久保田薫コラム

アメリカンフットボールの起源と歴史

第13話
アメリカン フットボールの起源と歴史
第3章

話を元に戻すと、ローマがギリシャを征服すると同時に当然ハルパストンも受け継がれていった、そして15世紀になるとフットボールも大きく変わっていき、イタリアでもハルパストンを基盤に独自のカルチョ(写真・1)という球技が行われていた。
ヘンリーU世が即位した1154年からリチャードV世が亡くなる1485年まで大英帝国を支配していたプランタジネット王家のエドワードU世は1314年、こともあろうに当時町の通りで行われていたフットボール ゲームの歓声や騒音が余りにもうるさい事と、死傷者が多く出るほど危険であった事からフットボール禁止令を発令した。

この禁止令は発令されてから約300年後の1608年まで解かれる事はなかった。
禁止令の期間中の1389年リチャードU世は更にフットボール以外のテニスなどの他の競技さえも禁止してしまった。

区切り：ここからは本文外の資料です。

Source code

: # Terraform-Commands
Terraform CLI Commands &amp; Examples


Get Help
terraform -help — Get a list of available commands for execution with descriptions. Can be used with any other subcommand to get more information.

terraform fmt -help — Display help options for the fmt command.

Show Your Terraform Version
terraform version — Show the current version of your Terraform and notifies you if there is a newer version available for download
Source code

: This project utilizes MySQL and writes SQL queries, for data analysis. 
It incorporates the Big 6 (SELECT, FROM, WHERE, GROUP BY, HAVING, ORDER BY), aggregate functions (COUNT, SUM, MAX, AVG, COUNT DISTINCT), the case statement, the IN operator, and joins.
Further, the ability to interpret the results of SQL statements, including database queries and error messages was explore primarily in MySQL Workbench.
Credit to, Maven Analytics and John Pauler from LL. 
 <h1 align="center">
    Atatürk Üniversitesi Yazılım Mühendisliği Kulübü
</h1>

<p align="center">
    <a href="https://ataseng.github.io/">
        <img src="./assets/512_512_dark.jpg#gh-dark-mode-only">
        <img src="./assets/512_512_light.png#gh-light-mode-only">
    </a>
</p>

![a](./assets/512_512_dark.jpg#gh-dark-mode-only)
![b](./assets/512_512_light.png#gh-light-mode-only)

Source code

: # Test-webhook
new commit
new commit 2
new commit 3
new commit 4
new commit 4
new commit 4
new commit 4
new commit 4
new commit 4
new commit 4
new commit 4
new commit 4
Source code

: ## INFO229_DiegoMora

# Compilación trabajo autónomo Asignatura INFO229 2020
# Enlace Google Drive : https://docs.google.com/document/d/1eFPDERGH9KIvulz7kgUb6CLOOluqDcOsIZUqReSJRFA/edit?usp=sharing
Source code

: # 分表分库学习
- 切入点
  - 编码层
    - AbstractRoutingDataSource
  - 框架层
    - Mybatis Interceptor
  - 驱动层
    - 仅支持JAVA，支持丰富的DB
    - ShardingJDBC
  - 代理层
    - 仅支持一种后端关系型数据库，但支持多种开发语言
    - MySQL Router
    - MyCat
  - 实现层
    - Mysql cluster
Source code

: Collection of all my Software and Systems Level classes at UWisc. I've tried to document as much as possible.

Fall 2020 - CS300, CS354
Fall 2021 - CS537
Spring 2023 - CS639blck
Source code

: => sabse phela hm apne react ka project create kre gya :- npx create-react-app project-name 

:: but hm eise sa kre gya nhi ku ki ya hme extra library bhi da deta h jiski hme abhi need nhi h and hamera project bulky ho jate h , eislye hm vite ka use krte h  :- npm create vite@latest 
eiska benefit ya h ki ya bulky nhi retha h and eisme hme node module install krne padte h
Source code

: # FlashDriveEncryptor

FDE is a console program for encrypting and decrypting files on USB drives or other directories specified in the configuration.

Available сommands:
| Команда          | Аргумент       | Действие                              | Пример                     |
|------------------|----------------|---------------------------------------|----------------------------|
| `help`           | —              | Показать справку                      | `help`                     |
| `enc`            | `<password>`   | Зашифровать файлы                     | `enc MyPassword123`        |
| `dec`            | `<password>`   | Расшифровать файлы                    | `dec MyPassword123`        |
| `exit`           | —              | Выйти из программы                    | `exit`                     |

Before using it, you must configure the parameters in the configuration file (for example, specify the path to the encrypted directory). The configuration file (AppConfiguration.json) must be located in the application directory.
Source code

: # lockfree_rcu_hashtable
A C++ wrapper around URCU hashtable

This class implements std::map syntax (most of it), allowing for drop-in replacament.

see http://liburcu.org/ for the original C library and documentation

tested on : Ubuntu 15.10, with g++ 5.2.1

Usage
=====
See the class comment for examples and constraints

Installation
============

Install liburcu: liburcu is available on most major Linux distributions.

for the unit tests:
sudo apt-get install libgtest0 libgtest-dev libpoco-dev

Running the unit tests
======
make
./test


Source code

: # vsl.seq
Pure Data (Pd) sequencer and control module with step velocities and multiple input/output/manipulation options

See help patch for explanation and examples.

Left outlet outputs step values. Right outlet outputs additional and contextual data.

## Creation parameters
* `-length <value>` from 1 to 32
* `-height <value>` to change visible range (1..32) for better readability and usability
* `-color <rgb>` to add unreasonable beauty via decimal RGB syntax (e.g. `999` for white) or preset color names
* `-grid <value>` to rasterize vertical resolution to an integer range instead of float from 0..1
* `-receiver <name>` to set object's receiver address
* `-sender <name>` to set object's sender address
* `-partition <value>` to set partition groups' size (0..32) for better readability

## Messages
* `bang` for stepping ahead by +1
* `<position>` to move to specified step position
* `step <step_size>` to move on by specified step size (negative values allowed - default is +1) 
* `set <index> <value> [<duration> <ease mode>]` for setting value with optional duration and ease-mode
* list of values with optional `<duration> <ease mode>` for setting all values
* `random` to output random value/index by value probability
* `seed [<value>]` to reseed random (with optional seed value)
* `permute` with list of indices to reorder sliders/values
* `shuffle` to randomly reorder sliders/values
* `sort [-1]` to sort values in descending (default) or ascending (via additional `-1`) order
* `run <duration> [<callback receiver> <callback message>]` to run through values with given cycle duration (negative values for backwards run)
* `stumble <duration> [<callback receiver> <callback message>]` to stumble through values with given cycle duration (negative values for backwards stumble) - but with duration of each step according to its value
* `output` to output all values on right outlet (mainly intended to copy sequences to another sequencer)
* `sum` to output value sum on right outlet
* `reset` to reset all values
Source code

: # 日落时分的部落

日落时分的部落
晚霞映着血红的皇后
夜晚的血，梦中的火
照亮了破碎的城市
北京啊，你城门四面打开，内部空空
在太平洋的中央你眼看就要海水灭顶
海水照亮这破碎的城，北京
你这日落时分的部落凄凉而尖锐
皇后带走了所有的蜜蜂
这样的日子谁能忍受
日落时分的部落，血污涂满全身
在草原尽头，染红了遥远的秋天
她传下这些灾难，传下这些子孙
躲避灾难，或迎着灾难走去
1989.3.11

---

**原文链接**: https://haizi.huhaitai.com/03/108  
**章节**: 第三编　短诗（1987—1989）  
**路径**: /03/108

しかし、イングランド、ウエールズ、スコットランド等の大都市での監視はさほど難しい事ではなかったが、地方の田舎町の通りで楽しんでやっているようなフットボールを取り締まるほど目は届かず、禁止令の出ていた期間中でもフットボールの人気は衰える事はなかった。

例えばその期間中であった1539年に町の靴屋が34ペニーで皮のボールを作っていたという記録が残っており、前回の装具の項でフットボール ブーツの話を書きましたが、ヘンリー8世が禁止令の最中にも拘わらず1526年にお抱え靴屋にフットボール用のブーツをオーダーしたというリストが発見されている。また、ロンドンの刑務所では禁止令を破った囚人が12ペニーの罰金を徴収されたという記録も残っている。これらは英国人がいかにフットボール好きであったかという証でもある。(写真・2A)

そして、1608年禁止令が解禁された後、イングランド、ウエールズ、アイルランドで現在のゲーリック フットボール(Gaelic Football)に近いと云われているフットボールが1チーム20〜30名の選手達で行われていた。 とはいうものの、17世紀、18世紀のフットボールはまだ明確なルールや定義はなく、ボールをドリブルしたり(Dribbling)、手で扱う(Handling)といった行為がゴチャ混ぜのような状況でボールを持って走る(Carrying)という事はなかった。
(写真・2B)

そして、1717年「Eton Wall Game」(イートン ウォール ゲーム)というラグビー フットボールの前身のようなゲームが行われ、1チーム18〜20人で スクラムを組んでボールを壁に向かって足で運び、壁に到達すると今度はボールを壁伝いに足で上に押し上げ、最後に手でボールにタッチしたら得点になるという格闘技と曲芸を併せたような球技だが得点になることは殆どなく何年も無得点試合が続いたと云われている。また、観衆はボールを奪う為に相手を殴ったり蹴ったりしている選手をまるで闘牛や闘鶏を見るように壁の上から眺めていた。(写真・2)
現在でもイートン大学でセント アンドリュース デイに行われているがその当時は負傷が絶えず、1827年から10年間これも禁止されてしまった。 そして、1840年「Field Game」(フィールド ゲーム)と呼ばれる1チーム11人でゴールを目指す危険度の少ないゲームとして再開されたが、手の使用の禁止が明確にされ、これが後のサッカーの原点のひとつである事には間違いないでしょう。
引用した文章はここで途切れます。